Don Lippert and Ian Vonie were sentenced Friday for the party that made Meadow Street infamous. The party’s hosts were sentenced to pay $3,500 in fines, 12 months probation and 100 hours of community service.
And it’s likely that they’ll serve it alone, although they shouldn’t.
For weeks after the Meadow Street bust students mustered up as much outrage as they could. Students believed that the police had overstepped their bounds and began throwing allegations.
One guest columnist in this paper even said that the police ignored their moral obligations: “When did the quaint morals of yesterday’s small town cops get thrown out of the window?”
Today, after the dust has finally settled, where are those students now? Where is the outrage over those “ruined lives?” More important, where is their moral obligation?
Lippert and Vonie were the primary fall guys for the entire party, all 109 citations, and faced much stiffer penalties than anyone who received an underage drinking citation – and those penalties could have been much worse. They didn’t have the luxury of slipping away anonymously and paying their fines. They became “those guys who threw that party.”

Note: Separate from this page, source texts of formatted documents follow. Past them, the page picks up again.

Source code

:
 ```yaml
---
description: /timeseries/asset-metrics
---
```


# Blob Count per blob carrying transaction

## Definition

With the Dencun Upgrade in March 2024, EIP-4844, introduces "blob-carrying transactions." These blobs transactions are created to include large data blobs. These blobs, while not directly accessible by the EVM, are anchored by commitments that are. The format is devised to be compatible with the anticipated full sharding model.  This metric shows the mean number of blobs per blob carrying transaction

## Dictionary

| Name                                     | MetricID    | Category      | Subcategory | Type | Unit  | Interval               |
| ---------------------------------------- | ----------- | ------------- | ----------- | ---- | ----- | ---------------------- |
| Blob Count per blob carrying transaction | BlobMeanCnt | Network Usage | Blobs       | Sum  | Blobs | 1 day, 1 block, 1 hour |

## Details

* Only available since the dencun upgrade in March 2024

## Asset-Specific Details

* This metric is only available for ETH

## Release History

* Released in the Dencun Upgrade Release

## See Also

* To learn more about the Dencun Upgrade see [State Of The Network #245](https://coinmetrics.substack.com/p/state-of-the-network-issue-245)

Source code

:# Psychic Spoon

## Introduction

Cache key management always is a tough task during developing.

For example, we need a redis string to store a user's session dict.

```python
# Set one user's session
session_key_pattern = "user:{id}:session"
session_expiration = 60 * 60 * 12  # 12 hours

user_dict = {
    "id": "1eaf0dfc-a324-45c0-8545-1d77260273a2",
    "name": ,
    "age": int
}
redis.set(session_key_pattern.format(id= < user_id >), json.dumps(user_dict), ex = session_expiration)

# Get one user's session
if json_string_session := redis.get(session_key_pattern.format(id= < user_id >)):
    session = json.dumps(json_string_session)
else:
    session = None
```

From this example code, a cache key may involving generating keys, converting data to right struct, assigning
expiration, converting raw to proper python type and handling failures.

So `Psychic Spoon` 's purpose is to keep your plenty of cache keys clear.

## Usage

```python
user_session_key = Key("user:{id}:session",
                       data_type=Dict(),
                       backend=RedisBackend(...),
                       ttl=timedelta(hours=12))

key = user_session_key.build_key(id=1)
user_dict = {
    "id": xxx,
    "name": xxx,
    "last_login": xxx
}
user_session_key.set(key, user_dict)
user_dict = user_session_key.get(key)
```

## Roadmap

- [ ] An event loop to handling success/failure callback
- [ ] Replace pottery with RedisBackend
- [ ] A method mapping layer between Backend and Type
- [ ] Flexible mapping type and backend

Now those same students who bemoaned the party bust, wrote letters and complained about the police are nowhere to be found, off somewhere minding their own business again.
If they ever really cared, the time to do something is now. They can either let Lippert and Vonie pay for it all themselves, or they can acknowledge that the same thing could have happened to anyone.
About $70 dollars from every student cited that night could cover the $7,000 in fines – if you include every student that acted outraged the dollar amount per person is much lower. Even $5 from a couple of people could make a difference.
Complain all you want, but there’s a big difference between talk and action.
Put your money where your outrage is.